YS: What measures are needed to ensure the companies follow the mandated two percent CSR rule?

AS: It has been three years since companies have been mandated to spend on CSR activities. However, the pattern of spending these funds has not changed as most of the companies splurge on education and healthcare. It is also found that out of the 100 NSE companies listed for CSR, the top 10 companies spend 50 percent of the total fund allocated.

In the very first year, it was found that 266 companies did not spend the prescribed amount on CSR that is almost Rs 2,444 crore in unspent amount. A lot of companies tend to spend more on the promotional aspects than the sustainable implementation of the initiative and efforts.

A basic understanding of societal issues is required, which can streamline the expenditure of CSR. A company cannot just throw money at a cause just because they are mandated by the government to do so.

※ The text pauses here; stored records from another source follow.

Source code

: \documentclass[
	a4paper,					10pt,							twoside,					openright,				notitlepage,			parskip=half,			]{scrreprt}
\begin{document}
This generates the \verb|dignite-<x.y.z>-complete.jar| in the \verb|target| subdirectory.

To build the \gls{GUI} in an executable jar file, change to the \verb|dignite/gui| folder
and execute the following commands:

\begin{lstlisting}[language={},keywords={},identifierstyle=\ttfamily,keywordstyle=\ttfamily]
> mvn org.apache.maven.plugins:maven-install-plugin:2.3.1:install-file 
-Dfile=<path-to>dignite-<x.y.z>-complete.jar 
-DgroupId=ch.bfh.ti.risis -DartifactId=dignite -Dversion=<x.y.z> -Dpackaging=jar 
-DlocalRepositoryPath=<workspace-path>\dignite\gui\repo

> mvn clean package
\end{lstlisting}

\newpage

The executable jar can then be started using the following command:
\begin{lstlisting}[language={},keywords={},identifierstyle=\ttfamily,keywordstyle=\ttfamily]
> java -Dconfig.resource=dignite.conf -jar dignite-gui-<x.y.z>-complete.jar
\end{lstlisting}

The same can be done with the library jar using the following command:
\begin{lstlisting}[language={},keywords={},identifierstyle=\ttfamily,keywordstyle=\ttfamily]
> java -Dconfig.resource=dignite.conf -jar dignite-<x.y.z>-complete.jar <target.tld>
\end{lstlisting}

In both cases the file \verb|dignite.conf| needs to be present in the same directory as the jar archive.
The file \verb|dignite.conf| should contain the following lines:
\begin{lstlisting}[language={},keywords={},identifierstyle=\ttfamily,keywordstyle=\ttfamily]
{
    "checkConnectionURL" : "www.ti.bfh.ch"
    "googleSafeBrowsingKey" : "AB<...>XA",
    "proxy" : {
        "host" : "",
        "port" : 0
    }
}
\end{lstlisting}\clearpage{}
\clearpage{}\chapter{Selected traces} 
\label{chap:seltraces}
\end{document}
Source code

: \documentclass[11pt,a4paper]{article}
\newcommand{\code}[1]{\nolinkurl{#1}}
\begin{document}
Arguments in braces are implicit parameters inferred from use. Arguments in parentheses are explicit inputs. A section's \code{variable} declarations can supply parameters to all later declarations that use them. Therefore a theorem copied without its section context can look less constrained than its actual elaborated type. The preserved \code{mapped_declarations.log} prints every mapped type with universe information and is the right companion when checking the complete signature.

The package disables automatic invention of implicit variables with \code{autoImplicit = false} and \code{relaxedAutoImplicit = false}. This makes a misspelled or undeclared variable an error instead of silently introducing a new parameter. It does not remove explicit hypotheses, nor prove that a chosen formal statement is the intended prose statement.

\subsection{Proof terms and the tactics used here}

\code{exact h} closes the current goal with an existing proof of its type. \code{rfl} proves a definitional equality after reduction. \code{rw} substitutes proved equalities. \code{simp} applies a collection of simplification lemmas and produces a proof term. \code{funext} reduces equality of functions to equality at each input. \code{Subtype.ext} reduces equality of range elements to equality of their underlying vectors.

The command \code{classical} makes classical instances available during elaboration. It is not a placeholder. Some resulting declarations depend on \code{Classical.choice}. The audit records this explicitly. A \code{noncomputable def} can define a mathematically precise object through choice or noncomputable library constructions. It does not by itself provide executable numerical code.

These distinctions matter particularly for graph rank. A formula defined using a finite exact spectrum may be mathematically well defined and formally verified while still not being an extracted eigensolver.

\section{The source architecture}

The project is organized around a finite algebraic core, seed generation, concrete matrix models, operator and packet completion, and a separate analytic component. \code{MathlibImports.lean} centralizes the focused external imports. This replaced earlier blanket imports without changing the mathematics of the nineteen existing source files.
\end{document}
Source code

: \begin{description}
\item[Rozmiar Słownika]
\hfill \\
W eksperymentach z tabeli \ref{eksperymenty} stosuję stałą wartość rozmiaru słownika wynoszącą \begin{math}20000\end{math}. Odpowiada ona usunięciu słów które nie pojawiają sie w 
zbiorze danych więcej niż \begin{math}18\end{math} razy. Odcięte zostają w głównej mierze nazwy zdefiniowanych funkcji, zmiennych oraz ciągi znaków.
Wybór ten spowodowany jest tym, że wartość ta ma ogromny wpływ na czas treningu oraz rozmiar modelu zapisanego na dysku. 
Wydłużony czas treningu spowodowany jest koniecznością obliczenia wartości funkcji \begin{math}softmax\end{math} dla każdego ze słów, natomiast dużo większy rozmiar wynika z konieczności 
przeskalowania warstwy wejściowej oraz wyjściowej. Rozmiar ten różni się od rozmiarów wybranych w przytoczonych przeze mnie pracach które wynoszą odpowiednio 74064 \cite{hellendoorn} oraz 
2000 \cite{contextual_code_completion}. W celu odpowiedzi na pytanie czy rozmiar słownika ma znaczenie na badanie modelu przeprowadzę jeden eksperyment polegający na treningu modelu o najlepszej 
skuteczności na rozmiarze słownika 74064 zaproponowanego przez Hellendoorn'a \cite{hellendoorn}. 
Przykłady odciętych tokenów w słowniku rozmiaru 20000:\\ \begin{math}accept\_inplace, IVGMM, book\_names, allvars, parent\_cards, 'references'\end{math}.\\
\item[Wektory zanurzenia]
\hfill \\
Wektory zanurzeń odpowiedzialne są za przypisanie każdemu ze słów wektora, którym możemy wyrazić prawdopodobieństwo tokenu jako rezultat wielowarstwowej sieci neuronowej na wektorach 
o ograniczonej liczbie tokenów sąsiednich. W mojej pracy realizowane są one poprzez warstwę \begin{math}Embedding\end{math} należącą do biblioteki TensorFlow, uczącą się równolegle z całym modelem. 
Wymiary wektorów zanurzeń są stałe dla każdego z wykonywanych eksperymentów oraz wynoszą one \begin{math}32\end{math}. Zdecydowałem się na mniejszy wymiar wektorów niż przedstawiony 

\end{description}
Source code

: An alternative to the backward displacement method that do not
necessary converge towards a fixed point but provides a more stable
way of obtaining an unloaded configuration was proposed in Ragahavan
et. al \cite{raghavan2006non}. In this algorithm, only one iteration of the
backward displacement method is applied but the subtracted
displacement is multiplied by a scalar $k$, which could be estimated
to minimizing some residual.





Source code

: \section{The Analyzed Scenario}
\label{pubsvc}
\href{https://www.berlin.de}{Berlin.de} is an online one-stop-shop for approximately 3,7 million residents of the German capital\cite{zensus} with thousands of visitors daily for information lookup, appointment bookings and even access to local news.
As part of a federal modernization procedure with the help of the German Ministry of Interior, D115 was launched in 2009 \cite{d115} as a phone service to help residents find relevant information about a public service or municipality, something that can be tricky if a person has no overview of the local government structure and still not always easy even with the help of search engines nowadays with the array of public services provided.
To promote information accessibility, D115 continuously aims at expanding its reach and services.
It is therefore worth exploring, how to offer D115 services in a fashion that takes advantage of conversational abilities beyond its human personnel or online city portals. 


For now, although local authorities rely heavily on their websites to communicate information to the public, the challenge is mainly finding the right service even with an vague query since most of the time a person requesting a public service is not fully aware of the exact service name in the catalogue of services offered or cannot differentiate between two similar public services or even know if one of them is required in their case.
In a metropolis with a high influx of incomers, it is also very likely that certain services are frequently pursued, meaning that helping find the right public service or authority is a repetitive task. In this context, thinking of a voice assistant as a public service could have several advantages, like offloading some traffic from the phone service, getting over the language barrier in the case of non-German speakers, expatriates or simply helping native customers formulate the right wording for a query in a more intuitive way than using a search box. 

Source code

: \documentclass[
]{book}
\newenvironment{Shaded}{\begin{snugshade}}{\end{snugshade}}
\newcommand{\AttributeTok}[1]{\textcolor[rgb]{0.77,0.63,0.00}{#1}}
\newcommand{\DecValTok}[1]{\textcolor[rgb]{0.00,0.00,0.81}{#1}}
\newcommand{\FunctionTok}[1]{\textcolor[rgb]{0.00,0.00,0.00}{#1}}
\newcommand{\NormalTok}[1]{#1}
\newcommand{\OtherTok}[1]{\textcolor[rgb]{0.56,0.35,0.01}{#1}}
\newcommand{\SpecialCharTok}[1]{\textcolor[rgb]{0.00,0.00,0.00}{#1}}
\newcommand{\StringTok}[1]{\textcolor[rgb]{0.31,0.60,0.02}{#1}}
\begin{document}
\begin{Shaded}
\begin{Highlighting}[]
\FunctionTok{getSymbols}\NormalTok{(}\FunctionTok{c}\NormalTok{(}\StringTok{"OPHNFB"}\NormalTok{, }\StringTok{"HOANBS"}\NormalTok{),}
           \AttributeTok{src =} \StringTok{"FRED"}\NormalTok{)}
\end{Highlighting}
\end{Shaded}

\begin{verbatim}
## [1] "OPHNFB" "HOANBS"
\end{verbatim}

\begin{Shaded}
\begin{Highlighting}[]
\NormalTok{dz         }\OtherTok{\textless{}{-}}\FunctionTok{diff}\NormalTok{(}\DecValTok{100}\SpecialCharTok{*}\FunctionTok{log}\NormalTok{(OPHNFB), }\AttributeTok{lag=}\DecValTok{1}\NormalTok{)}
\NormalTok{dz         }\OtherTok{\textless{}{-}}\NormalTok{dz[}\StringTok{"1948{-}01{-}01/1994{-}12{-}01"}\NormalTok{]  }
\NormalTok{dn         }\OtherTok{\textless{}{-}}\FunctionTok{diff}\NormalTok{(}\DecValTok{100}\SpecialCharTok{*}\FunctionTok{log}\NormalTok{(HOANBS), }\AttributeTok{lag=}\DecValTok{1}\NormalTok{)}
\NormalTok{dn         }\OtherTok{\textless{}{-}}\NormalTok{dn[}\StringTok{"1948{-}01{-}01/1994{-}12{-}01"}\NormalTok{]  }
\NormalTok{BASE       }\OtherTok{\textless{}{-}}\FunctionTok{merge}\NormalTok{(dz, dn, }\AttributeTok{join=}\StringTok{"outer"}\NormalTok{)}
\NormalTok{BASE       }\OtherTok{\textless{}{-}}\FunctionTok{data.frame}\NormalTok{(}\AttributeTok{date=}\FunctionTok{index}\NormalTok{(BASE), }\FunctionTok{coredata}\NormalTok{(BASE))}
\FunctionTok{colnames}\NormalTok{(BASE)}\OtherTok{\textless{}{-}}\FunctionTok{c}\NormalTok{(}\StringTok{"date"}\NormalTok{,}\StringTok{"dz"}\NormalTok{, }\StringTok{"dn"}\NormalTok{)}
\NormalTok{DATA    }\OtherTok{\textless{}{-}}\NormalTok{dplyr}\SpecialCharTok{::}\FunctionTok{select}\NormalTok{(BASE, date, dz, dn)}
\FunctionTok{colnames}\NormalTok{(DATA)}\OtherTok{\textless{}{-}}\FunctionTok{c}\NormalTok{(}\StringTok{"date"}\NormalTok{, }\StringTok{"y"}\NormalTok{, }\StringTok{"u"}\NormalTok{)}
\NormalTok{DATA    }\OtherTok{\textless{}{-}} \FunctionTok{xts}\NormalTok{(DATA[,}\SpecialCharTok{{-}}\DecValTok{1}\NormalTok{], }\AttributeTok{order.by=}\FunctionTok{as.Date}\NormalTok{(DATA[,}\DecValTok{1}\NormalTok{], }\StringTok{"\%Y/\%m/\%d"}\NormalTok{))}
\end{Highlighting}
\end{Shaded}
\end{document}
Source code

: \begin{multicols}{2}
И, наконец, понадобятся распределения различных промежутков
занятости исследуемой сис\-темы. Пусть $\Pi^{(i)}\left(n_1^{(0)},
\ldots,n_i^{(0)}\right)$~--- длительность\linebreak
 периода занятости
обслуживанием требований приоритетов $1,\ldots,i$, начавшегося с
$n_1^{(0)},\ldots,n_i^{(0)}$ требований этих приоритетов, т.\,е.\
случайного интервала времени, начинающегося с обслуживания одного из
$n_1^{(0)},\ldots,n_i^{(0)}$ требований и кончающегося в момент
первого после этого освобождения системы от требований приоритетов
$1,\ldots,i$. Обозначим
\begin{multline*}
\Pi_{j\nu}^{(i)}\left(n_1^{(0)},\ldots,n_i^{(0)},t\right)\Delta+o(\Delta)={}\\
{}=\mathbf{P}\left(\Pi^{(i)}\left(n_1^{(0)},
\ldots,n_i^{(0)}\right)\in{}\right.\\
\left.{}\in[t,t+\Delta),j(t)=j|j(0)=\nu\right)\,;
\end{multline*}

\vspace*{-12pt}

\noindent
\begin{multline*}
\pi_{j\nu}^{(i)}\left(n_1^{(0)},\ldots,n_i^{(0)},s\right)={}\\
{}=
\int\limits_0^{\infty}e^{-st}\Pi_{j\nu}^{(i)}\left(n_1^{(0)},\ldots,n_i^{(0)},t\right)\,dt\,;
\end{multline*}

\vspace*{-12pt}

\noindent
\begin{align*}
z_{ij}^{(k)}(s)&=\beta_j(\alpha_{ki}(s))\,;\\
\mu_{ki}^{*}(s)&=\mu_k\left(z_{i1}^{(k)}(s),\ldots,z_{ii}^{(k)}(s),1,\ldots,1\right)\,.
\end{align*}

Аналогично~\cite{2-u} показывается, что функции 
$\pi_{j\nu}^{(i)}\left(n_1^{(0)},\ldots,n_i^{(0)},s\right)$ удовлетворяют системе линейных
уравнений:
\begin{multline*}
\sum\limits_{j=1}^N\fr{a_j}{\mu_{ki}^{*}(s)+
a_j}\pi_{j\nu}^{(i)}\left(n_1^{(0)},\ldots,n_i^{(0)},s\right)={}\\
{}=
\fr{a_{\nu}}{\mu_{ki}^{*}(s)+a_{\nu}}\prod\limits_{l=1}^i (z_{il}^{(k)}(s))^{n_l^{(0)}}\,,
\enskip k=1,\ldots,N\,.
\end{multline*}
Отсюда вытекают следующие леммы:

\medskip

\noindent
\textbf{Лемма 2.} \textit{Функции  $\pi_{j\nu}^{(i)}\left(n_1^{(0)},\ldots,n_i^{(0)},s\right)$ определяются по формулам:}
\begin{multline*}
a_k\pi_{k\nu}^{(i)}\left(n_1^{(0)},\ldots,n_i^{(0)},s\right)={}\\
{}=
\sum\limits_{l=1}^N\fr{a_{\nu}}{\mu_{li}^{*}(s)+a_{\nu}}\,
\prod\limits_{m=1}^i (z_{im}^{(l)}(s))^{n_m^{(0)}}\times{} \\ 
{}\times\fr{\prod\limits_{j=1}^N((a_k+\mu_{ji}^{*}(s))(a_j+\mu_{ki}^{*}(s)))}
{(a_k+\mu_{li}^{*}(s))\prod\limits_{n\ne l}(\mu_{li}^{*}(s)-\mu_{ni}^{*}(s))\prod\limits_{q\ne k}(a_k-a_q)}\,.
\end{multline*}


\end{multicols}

Considering the problems, the spending can be channelised towards achieving the Sustainable Development Goals by 2030.

YS: Why did you choose to focus on the link between CSR and SDG? Where does India stand in the Sustainable Development Goals as envisioned by the UN? Why is it that we have failed to achieve the targets?

AS: Companies and the government should work in coherence to help the country optimise impact towards the Sustainable development Goals and this alignment is required at all levels.

We need to pay attention to this indignation and understand it as a desire for a new model. We must realise that if we respond to it with just mollifying words instead of concrete actions, it will find solutions in populism.